ハリウッド製ミュージカル映画は、子供の頃から好きだったし、舞台芸術も好きです。でも何でもそういう発想と基準で決めてしまうのって、つまらなくないでしょうか。 
私が愛蘭のダンスを好きな理由のひとつは、現在においても、必ずしもそのような基準や見方によってのみくくられるものでない、というところに
新鮮さを感じたということもあるのです。

今でこそ正会員数50名を超え、非会員ダンスクラスメンバーを加えると結構な大所帯となり、各種クラスや勉強会も設けられたものの、
会発足初期は、石ころだらけの荒地のような状態でした。

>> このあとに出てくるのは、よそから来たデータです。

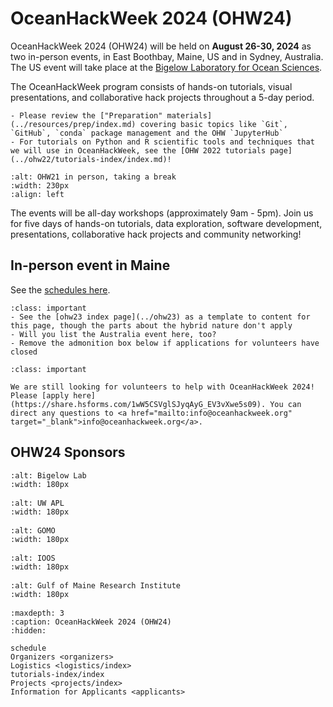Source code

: # OceanHackWeek 2024 (OHW24)

OceanHackWeek 2024 (OHW24) will be held on **August 26-30, 2024** as two in-person events, in East Boothbay, Maine, US and in Sydney, Australia. The US event will take place at the [Bigelow Laboratory for Ocean Sciences](https://www.bigelow.org).

The OceanHackWeek program consists of hands-on tutorials, visual presentations, and collaborative hack projects throughout a 5-day period.

```{admonition} Technical preparations and background for OceanHackWeek!
- Please review the ["Preparation" materials](../resources/prep/index.md) covering basic topics like `Git`, `GitHub`, `conda` package management and the OHW `JupyterHub`
- For tutorials on Python and R scientific tools and techniques that we will use in OceanHackWeek, see the [OHW 2022 tutorials page](../ohw22/tutorials-index/index.md)!
```

```{image} ../assets/images/ohw_hacking/ohw21-Bigelow-outing.jpg
:alt: OHW21 in person, taking a break
:width: 230px
:align: left
```

The events will be all-day workshops (approximately 9am - 5pm). Join us for five days of hands-on tutorials, data exploration, software development, presentations, collaborative hack projects and community networking!


## In-person event in Maine

See the [schedules here](schedule.md).

```{admonition} UPDATE THIS INFORMATION TO OHW24 CONTEXT!!
:class: important
- See the [ohw23 index page](../ohw23) as a template to content for this page, though the parts about the hybrid nature don't apply
- Will you list the Australia event here, too?
- Remove the admonition box below if applications for volunteers have closed
```



```{admonition} Apply to help with OceanHackWeek 2024!
:class: important

We are still looking for volunteers to help with OceanHackWeek 2024! Please [apply here](https://share.hsforms.com/1wW5CSVglSJyqAyG_EV3vXwe5s09). You can direct any questions to <a href="mailto:info@oceanhackweek.org" target="_blank">info@oceanhackweek.org</a>.
```


## OHW24 Sponsors

<div class="row">
  <div class="col-4" style="margin-bottom: 1rem">

```{image} ../assets/images/BigelowLabs.png
:alt: Bigelow Lab
:width: 180px
```

  </div>
  <div class="col-4" style="margin-bottom: 1rem">

```{image} ../assets/images/apl_logo_blue.jpg
:alt: UW APL
:width: 180px
```

  </div>

  <div class="col-4" style="margin-bottom: 1rem">

```{image} ../assets/images/logos/GOMO_Horizontal_Lockup_Logo_in_Blue.png
:alt: GOMO
:width: 180px
```

  </div>
</div>


<div class="row">
  <div class="col-4" style="margin-bottom: 1rem">

```{image} ../assets/images/ioos_logo.jpg
:alt: IOOS
:width: 180px
```

  </div>

  <div class="col-4" style="margin-bottom: 1rem">

  ```{image} ../assets/images/logos/GMRI.png
  :alt: Gulf of Maine Research Institute
  :width: 180px
  ```

  </div>

</div>



```{toctree}
:maxdepth: 3
:caption: OceanHackWeek 2024 (OHW24)
:hidden:

schedule
Organizers <organizers>
Logistics <logistics/index>
tutorials-index/index
Projects <projects/index>
Information for Applicants <applicants>
```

映像資料もアイリッシュダンス専門の指導者もなく、当時の先生を含めて試行錯誤を重ねながら、荒地を耕すような状態。
集めきれない程の資料も簡単に入手可能であり、練習場所もあり、学ぶものも選択できる現在の整った環境を思うと、本当に「開拓者時代」とも言えるスタートだったと思う。

  パトリックとの出会いは、93年のウィリークランシー・サマースクールのリサイタルです。シャイそうな笑顔の小柄な少年でした。
しかしダンスは壮年のベテランのように落ち着いて見事であり、重鎮のジョー・オドノヴァン先生と堂々と渡り合っていたのには、
皆驚嘆の声を上げていたのを良く覚えています。
その3年後、ケリーのリストウェルで開催されたフラー・キョールというイベントのダンスクラスで、再び彼に会いました。
私が夢中で練習しているのを、ニコニコしながら見ていたようです。(米デトロイトCCEのクラスメイト、こっそり教えてくれました)
一昨年、成人したパトリックがついに来日し、ワークショップを受けることが出来たのですが、その際、彼は懐かしがって、
オドノヴァン先生のこと、昔のことを嬉しそうに話してきました。
自分の敬愛する師をまた敬愛する人に対する親近感なのでしょうか。(ダンスは天と地以上の違いがありますが…)
現在トラディショナル・ダンス界では世界的なトップクラスの踊り手で、人間国宝的存在の彼ですが、何時会ってもその気さくで慎ましい人となりはちっとも変わりません。
きっと、本当に実力と自身のあるひとというのは、こういうものなのだなあ、と思いました。